Saved data entries
* * * * * * * * *
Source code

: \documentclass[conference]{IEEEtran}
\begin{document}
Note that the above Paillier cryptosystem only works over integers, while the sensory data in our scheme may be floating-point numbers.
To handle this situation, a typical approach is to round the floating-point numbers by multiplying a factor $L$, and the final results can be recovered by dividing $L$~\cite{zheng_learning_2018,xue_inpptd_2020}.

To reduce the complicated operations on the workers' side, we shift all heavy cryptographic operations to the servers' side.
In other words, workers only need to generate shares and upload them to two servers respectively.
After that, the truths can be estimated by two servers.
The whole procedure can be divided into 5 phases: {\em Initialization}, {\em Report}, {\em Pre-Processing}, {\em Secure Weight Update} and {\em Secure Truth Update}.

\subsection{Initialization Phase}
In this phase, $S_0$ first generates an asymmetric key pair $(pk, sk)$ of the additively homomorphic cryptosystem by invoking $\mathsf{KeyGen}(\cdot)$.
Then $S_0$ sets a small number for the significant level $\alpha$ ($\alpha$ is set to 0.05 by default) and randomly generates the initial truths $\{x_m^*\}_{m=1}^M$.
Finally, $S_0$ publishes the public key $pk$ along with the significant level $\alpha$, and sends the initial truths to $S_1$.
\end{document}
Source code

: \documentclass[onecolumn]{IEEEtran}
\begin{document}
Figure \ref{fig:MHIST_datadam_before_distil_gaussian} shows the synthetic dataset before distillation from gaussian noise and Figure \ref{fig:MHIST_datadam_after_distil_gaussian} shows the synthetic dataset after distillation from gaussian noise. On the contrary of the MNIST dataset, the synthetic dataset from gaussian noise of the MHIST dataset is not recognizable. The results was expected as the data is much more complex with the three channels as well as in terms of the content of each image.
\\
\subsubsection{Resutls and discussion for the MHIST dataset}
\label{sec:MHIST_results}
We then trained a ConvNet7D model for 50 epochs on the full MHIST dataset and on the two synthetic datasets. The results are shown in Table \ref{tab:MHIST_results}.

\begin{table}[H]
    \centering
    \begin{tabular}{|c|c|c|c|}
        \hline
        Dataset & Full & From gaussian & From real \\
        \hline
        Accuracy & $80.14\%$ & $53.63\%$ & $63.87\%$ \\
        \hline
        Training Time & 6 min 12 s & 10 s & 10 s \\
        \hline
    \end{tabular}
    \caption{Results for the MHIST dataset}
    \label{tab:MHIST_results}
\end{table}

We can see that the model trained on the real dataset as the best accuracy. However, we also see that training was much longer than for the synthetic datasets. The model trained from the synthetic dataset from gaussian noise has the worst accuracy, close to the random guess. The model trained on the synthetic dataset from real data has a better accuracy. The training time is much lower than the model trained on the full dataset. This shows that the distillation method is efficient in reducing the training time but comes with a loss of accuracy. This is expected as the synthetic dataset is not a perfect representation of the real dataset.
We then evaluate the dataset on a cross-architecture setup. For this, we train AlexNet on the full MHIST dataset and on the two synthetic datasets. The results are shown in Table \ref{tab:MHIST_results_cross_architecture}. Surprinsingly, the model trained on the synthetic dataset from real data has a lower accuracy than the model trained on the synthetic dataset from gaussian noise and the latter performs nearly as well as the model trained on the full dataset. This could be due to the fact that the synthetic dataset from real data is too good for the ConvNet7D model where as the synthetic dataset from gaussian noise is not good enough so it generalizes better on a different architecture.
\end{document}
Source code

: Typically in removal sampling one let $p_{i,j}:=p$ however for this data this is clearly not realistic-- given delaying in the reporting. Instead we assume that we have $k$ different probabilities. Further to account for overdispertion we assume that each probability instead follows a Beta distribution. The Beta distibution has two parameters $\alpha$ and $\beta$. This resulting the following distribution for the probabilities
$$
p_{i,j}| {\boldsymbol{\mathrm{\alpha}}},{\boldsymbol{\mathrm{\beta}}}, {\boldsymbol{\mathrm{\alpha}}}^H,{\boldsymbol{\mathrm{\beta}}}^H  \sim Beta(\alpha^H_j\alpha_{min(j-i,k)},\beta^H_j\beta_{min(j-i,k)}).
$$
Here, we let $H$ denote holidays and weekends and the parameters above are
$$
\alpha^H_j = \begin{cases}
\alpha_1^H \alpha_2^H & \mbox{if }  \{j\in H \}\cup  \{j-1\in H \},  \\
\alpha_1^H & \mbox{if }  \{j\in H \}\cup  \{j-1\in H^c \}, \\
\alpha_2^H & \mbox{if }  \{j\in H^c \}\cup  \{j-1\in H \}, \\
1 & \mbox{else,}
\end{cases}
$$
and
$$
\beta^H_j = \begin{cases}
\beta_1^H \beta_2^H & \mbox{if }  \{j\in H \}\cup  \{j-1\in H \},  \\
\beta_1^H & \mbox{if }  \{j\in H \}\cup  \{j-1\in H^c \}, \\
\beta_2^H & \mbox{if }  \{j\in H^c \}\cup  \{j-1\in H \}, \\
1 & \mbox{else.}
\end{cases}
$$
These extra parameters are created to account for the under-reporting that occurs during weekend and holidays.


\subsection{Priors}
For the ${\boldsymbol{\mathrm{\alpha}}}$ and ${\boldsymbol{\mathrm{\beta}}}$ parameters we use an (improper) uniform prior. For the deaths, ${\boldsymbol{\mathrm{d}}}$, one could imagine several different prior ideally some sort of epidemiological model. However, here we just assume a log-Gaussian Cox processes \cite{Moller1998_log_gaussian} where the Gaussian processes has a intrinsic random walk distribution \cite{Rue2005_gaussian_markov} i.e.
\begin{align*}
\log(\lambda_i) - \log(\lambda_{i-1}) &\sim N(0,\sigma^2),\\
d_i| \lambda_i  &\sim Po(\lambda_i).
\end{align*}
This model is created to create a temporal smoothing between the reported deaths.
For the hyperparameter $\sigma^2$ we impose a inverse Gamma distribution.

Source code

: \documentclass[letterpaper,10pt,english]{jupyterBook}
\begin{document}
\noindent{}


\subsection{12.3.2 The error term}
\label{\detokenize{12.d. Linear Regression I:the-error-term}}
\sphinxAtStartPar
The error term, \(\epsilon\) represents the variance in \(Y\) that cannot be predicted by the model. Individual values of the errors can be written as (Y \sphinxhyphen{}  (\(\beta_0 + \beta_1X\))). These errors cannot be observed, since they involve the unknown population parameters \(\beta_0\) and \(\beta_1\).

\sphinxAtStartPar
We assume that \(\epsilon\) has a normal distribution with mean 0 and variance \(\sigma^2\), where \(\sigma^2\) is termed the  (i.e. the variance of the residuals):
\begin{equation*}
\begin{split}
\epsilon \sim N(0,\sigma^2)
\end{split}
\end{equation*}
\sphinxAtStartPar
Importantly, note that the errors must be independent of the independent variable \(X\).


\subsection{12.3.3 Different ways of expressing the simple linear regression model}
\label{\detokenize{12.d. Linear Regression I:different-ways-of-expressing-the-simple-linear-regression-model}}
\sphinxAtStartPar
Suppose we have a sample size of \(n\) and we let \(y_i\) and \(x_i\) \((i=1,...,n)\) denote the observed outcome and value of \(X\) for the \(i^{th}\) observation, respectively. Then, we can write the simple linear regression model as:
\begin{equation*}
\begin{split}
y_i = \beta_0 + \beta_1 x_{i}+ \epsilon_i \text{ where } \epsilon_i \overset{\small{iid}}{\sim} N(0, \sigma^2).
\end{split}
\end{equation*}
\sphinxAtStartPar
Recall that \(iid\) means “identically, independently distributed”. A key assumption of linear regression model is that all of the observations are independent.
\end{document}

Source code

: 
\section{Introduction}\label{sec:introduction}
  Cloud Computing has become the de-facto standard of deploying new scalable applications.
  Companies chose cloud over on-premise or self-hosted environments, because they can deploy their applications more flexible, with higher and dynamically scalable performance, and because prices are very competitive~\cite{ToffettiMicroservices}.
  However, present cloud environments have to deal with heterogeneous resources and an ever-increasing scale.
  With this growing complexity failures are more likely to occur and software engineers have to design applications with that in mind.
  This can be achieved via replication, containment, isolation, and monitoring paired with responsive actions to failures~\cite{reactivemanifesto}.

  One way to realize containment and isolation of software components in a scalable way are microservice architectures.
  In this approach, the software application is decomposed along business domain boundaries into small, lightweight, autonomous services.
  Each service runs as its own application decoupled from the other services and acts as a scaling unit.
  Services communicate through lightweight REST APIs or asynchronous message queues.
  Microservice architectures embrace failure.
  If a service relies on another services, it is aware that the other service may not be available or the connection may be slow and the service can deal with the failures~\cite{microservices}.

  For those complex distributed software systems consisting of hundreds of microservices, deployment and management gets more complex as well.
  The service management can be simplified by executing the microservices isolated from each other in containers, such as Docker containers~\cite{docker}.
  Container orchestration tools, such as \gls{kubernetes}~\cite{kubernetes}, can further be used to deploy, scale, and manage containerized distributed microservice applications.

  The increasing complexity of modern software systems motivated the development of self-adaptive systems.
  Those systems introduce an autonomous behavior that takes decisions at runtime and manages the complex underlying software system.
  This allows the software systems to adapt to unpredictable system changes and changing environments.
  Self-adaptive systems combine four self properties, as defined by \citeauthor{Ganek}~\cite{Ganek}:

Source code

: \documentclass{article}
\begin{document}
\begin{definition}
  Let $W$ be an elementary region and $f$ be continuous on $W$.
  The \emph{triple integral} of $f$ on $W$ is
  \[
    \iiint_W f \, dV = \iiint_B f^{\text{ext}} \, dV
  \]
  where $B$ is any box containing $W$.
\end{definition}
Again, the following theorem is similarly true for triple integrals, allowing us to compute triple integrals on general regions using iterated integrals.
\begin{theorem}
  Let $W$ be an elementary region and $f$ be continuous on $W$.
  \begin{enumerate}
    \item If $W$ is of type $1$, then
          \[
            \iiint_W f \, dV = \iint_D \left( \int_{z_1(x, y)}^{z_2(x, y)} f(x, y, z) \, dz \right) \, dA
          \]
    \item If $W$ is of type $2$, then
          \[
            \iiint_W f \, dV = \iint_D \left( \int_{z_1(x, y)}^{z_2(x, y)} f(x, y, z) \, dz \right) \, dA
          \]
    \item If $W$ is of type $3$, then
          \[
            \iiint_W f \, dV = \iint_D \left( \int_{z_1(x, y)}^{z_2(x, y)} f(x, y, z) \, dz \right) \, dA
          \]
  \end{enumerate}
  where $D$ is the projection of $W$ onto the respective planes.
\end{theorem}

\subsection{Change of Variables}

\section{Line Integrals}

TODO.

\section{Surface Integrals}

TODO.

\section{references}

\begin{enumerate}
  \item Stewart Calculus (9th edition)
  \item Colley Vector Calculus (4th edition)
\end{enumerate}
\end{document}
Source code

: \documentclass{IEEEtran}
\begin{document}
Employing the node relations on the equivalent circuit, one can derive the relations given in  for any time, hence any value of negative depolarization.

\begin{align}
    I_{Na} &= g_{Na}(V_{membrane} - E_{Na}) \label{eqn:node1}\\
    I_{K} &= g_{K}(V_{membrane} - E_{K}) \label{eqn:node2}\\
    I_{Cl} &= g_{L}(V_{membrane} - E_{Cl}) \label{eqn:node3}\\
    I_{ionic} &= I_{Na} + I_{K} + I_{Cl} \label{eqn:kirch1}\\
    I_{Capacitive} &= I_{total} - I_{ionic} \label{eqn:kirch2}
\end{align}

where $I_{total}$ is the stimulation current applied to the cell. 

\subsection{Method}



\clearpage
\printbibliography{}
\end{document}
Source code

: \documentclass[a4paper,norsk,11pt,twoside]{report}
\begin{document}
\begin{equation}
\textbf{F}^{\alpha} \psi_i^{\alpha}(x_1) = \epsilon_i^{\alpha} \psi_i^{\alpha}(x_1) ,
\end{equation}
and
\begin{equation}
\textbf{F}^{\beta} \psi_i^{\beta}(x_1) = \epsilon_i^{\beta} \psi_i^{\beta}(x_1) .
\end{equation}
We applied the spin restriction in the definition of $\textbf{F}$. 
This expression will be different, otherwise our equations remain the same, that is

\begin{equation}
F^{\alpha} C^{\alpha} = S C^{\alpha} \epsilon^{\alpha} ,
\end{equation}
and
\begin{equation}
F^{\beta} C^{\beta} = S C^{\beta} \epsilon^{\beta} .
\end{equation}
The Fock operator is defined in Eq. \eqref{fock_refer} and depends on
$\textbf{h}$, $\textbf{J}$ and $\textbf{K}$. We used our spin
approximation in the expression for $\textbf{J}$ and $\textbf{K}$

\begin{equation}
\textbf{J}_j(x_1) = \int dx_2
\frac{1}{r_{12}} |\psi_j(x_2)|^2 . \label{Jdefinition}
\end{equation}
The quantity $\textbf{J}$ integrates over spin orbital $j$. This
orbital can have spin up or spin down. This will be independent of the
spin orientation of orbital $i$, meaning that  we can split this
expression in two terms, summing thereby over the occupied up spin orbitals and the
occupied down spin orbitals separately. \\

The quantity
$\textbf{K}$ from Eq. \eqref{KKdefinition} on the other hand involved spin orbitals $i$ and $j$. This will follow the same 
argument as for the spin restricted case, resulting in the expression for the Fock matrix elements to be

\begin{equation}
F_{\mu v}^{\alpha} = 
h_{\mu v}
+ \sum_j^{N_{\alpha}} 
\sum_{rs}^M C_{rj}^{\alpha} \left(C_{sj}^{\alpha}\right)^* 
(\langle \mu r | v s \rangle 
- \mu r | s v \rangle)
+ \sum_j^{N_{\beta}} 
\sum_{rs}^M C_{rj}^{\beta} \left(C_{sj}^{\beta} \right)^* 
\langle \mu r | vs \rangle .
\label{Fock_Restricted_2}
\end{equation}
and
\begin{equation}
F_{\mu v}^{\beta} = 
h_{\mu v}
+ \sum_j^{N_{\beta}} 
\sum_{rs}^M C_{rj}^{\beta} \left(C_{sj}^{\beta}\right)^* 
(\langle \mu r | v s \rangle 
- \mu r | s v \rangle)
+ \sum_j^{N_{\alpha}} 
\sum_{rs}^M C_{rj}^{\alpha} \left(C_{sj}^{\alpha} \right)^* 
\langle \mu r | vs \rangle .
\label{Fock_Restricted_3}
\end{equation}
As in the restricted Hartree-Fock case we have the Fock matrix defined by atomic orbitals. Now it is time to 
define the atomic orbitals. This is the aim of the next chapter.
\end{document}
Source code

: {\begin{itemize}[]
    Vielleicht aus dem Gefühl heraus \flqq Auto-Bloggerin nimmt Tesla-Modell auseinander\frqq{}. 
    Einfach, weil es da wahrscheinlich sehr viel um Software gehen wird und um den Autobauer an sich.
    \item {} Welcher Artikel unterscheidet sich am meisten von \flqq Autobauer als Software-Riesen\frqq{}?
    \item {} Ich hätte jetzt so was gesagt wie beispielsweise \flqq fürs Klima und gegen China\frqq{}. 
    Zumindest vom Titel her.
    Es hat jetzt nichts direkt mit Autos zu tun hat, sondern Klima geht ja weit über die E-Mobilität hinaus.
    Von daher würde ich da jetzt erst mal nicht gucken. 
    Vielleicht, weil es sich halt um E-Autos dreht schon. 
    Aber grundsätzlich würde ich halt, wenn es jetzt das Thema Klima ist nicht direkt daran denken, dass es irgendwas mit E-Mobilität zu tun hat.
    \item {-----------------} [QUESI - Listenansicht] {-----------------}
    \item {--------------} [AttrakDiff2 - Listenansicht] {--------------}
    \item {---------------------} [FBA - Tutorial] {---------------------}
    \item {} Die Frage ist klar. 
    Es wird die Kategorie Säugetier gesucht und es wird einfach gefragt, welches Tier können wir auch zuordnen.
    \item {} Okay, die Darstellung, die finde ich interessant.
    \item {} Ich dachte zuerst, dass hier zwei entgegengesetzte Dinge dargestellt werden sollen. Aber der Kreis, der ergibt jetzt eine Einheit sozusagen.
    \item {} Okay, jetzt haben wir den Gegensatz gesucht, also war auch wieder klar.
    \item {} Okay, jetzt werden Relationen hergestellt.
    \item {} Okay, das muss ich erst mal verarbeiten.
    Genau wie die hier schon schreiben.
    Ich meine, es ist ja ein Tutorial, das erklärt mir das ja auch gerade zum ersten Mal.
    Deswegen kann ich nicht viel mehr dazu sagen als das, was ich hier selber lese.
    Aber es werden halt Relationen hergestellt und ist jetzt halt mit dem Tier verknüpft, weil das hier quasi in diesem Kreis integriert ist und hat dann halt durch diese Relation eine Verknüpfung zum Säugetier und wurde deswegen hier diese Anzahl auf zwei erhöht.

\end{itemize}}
* * * * * * * * *
REQUIREMENT » In the records above, how many lines include the string "used"? Answer with only the number.

ANSWER TO THIS TASK » 2